Of course, I was also attracted by its monthly income, and it's great to see my monthly dividend income from MAIN keeps growing every time I put some money in the portfolio. Hence, I decided to keep buying as long as the dividend yield is above 6%.
One thing to note is that MAIN's earnings are positively correlated with the Fed interest rate due to its high portfolio of debt being fixed rate, while its assets are mostly variable rate loans. But we cannot look at the static picture. Repayments and new acquisitions can steer towards a more favorable balance for MAIN. This is not a difficult task when the Fed interest rate is expected to go down very slowly from here. MAIN can also choose to increase its leverage a bit if needed.

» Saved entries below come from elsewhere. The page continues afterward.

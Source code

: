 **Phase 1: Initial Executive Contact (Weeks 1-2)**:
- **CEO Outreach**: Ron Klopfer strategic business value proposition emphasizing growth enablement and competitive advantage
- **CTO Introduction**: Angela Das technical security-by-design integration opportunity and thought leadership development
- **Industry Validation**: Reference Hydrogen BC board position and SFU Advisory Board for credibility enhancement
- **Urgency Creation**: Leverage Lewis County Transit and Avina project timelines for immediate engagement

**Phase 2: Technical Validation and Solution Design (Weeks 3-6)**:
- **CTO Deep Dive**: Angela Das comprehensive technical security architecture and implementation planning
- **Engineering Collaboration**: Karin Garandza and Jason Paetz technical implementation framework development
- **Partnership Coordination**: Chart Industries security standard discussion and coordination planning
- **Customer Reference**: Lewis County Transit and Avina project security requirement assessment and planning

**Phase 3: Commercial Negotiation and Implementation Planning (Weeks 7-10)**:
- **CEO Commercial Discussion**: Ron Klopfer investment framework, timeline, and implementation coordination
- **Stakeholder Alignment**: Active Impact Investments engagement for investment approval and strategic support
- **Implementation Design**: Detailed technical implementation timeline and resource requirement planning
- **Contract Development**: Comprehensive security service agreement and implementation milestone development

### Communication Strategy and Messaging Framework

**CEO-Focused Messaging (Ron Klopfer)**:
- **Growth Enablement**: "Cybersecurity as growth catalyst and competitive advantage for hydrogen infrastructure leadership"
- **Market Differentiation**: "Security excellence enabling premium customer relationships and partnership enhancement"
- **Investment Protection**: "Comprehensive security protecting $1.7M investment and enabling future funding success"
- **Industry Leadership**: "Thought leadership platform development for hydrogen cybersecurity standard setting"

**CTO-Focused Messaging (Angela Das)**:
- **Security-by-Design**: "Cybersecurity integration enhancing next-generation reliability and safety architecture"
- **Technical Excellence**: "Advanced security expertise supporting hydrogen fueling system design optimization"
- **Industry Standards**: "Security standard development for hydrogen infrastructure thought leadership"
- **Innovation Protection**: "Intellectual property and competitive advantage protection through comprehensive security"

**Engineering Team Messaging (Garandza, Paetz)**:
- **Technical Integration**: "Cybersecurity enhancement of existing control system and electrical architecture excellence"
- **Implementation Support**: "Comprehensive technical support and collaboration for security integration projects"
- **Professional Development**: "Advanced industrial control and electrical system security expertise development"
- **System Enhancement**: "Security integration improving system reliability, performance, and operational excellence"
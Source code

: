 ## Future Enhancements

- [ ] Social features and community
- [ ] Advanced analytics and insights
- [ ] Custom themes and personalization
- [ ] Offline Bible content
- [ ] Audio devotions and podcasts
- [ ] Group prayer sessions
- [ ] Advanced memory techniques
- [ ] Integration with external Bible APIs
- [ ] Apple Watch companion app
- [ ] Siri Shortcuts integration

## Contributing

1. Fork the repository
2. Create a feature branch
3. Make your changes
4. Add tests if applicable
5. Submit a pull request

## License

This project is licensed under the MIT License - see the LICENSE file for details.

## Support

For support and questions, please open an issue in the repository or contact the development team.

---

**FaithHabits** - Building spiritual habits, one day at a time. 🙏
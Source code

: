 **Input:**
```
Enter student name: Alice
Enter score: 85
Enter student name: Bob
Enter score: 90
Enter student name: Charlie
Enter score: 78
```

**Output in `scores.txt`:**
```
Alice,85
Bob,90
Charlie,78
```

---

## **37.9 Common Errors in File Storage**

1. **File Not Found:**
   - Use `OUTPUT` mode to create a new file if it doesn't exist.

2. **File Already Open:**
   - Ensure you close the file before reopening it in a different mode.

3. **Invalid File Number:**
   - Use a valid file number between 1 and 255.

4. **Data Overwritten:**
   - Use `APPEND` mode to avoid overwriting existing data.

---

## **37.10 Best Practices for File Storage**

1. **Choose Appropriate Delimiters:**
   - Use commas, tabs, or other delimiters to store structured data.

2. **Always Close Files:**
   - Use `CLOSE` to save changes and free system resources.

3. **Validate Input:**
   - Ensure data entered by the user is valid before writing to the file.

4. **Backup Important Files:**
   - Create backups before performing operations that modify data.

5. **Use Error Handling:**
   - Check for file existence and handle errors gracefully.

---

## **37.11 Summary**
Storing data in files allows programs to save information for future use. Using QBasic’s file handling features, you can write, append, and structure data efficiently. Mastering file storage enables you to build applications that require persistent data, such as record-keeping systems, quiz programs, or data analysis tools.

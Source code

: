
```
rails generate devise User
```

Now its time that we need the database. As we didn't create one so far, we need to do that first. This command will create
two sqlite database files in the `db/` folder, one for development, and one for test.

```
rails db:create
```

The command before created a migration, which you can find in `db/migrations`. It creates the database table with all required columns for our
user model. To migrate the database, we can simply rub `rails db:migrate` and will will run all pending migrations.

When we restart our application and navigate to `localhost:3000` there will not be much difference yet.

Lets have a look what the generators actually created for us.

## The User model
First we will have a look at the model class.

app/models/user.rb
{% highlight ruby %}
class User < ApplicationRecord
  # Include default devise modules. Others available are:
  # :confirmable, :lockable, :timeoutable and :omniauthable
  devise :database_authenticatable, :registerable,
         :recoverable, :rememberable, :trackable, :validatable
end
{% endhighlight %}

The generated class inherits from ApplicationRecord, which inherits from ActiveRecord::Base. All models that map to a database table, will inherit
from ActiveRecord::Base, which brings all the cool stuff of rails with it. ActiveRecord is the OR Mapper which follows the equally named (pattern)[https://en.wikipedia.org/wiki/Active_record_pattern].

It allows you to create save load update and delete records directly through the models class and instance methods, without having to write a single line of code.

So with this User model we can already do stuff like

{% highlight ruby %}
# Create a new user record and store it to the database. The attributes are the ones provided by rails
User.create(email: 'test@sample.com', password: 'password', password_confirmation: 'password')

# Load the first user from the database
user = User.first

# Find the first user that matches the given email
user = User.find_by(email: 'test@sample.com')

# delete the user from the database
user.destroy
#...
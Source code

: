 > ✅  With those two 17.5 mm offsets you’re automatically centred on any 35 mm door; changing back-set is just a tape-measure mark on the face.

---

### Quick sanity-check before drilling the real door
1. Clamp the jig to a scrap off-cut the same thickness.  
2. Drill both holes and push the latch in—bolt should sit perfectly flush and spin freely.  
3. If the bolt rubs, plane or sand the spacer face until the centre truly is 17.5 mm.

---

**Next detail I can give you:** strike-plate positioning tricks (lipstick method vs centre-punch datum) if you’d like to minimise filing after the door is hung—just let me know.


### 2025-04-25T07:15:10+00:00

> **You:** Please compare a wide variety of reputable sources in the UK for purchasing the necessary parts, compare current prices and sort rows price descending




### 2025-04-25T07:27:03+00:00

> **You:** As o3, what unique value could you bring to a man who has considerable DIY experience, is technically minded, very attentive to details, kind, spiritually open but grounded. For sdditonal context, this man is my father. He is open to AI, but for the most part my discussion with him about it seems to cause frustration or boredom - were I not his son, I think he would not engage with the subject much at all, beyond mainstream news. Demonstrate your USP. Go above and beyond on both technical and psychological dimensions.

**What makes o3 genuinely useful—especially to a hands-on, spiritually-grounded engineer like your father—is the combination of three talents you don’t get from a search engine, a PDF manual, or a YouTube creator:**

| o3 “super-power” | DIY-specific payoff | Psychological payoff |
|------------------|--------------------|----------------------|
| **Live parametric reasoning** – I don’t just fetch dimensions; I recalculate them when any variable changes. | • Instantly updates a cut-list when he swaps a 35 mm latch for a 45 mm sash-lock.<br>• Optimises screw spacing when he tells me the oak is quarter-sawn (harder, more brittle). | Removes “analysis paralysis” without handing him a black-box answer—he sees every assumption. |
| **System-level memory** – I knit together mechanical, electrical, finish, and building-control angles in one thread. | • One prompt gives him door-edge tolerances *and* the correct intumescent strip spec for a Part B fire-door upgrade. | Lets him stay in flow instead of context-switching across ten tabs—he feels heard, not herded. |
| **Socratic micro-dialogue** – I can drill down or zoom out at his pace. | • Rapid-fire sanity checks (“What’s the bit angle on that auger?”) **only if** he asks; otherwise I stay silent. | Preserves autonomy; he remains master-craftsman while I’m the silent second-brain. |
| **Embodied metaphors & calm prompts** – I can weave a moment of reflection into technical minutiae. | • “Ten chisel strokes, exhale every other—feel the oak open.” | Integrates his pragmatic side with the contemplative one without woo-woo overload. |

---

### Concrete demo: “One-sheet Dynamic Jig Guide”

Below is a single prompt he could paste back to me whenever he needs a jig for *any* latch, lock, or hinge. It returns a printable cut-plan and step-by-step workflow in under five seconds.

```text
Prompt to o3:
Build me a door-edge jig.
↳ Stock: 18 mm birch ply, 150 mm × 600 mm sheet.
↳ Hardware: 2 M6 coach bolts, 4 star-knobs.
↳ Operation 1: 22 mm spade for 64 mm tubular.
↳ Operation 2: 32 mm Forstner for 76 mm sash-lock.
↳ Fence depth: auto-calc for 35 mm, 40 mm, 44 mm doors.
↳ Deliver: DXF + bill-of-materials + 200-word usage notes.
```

Overall, with its internal management and its long track record, I am not so worried about MAIN having its earnings power being reduced enough to jeopardize its dividends and its growth trajectory even with the expectation of Fed interest rate hikes coming in 2024.
2023/11/06 Valuation
Average return on equity of about 13% should warrant a 1.3x NAV. That is $28.33 * 1.3 = $36.82 using 2023 Q3 data.
The payout ratio without the supplemental dividend is about 71%. So the sustainable growth from retained earnings can be at least 4% annually given some of the income growth can come from the asset management business that does not need capital. It is very conservative given historically it can grow 5% in addition to NAV growth of ~5%. Of course, the growth in the future is subject to its future share price as well, so it's quite unpredictable, but 4% is a very solid floor.
With a return on equity of 13%, it belongs to the low ROIC category, so the valuation has to be low enough to get a good investment return on the stock. I would use 11% as my discount rate, so the required dividend yield is 7%. Buy below price calculated from this model is thus: $2.88/0.07 = $41.14.
It is not trading at a great discount to my buy below price when it's trading at around $40 currently, but its high quality and good upside made up for the lack of a discount. I also like its monthly dividend yield of about 7%. In fact, I may keep accumulating its shares even if it's not at a discount due to the high dividend yield paid monthly and good upside potential combination.